**Your goal:** Check each line of the entries below for the word "that" and state only how many lines have it.

*** Opening of Data to examine ***

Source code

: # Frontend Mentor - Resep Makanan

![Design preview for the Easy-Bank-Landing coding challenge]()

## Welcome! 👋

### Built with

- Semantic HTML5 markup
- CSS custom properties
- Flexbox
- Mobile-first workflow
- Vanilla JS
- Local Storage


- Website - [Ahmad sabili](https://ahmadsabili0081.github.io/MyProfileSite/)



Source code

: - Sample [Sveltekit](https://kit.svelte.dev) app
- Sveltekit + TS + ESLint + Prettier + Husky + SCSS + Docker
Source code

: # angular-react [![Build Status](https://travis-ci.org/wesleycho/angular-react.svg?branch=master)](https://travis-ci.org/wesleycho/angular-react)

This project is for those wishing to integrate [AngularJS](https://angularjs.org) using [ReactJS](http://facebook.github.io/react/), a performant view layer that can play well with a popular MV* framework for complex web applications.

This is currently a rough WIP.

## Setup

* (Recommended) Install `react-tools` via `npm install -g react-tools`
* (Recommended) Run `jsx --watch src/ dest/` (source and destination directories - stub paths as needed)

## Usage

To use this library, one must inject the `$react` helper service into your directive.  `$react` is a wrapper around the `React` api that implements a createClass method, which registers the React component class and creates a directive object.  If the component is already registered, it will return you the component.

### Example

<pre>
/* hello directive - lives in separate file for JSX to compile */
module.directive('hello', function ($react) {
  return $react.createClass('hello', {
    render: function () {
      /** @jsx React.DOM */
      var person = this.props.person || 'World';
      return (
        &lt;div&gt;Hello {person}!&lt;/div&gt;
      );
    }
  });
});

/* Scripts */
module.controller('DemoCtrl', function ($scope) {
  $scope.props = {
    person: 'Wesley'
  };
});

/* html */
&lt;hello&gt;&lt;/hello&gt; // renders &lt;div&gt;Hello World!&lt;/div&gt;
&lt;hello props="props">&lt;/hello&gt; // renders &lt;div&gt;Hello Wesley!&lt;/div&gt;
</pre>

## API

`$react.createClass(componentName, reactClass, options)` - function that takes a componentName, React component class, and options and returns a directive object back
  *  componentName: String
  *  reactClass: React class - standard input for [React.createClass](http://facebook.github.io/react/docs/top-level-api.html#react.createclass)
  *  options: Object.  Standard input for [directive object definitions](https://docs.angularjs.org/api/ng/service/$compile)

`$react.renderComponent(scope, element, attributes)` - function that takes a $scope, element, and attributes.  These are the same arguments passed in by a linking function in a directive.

*** Close of Data to examine ***

**Response area:** 4